**PROBLEM REQUIREMENTS**
What should come back is the data below, word for word, minus any picture.

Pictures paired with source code
=== Begin Enclosure ===

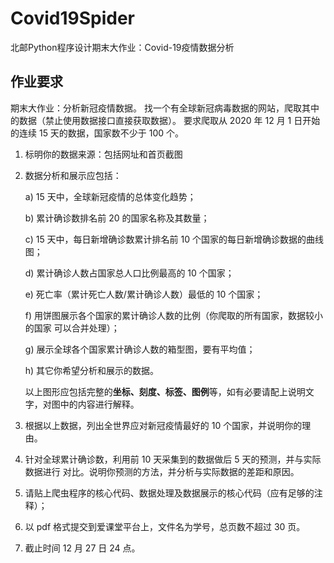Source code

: # Covid19Spider

北邮Python程序设计期末大作业：Covid-19疫情数据分析

## 作业要求

期末大作业：分析新冠疫情数据。 找一个有全球新冠病毒数据的网站，爬取其中的数据（禁止使用数据接口直接获取数据）。 要求爬取从 2020 年 12 月 1 日开始的连续 15 天的数据，国家数不少于 100 个。

1. 标明你的数据来源：包括网址和首页截图
2. 数据分析和展示应包括：

   a) 15 天中，全球新冠疫情的总体变化趋势；

   b) 累计确诊数排名前 20 的国家名称及其数量；

   c) 15 天中，每日新增确诊数累计排名前 10 个国家的每日新增确诊数据的曲线图；

   d) 累计确诊人数占国家总人口比例最高的 10 个国家；

   e) 死亡率（累计死亡人数/累计确诊人数）最低的 10 个国家；

   f) 用饼图展示各个国家的累计确诊人数的比例（你爬取的所有国家，数据较小的国家 可以合并处理）；

   g) 展示全球各个国家累计确诊人数的箱型图，要有平均值；

   h) 其它你希望分析和展示的数据。

   以上图形应包括完整的**坐标、刻度、标签、图例**等，如有必要请配上说明文字，对图中的内容进行解释。

3. 根据以上数据，列出全世界应对新冠疫情最好的 10 个国家，并说明你的理由。
4. 针对全球累计确诊数，利用前 10 天采集到的数据做后 5 天的预测，并与实际数据进行 对比。说明你预测的方法，并分析与实际数据的差距和原因。
5. 请贴上爬虫程序的核心代码、数据处理及数据展示的核心代码（应有足够的注释）；
6. 以 pdf 格式提交到爱课堂平台上，文件名为学号，总页数不超过 30 页。
7. 截止时间 12 月 27 日 24 点。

=== End Enclosure ===

**ANSWER SPACE**
Source code

: # Covid19Spider

北邮Python程序设计期末大作业：Covid-19疫情数据分析

## 作业要求

期末大作业：分析新冠疫情数据。 找一个有全球新冠病毒数据的网站，爬取其中的数据（禁止使用数据接口直接获取数据）。 要求爬取从 2020 年 12 月 1 日开始的连续 15 天的数据，国家数不少于 100 个。

1. 标明你的数据来源：包括网址和首页截图
2. 数据分析和展示应包括：

   a) 15 天中，全球新冠疫情的总体变化趋势；

   b) 累计确诊数排名前 20 的国家名称及其数量；

   c) 15 天中，每日新增确诊数累计排名前 10 个国家的每日新增确诊数据的曲线图；

   d) 累计确诊人数占国家总人口比例最高的 10 个国家；

   e) 死亡率（累计死亡人数/累计确诊人数）最低的 10 个国家；

   f) 用饼图展示各个国家的累计确诊人数的比例（你爬取的所有国家，数据较小的国家 可以合并处理）；

   g) 展示全球各个国家累计确诊人数的箱型图，要有平均值；

   h) 其它你希望分析和展示的数据。

   以上图形应包括完整的**坐标、刻度、标签、图例**等，如有必要请配上说明文字，对图中的内容进行解释。

3. 根据以上数据，列出全世界应对新冠疫情最好的 10 个国家，并说明你的理由。
4. 针对全球累计确诊数，利用前 10 天采集到的数据做后 5 天的预测，并与实际数据进行 对比。说明你预测的方法，并分析与实际数据的差距和原因。
5. 请贴上爬虫程序的核心代码、数据处理及数据展示的核心代码（应有足够的注释）；
6. 以 pdf 格式提交到爱课堂平台上，文件名为学号，总页数不超过 30 页。
7. 截止时间 12 月 27 日 24 点。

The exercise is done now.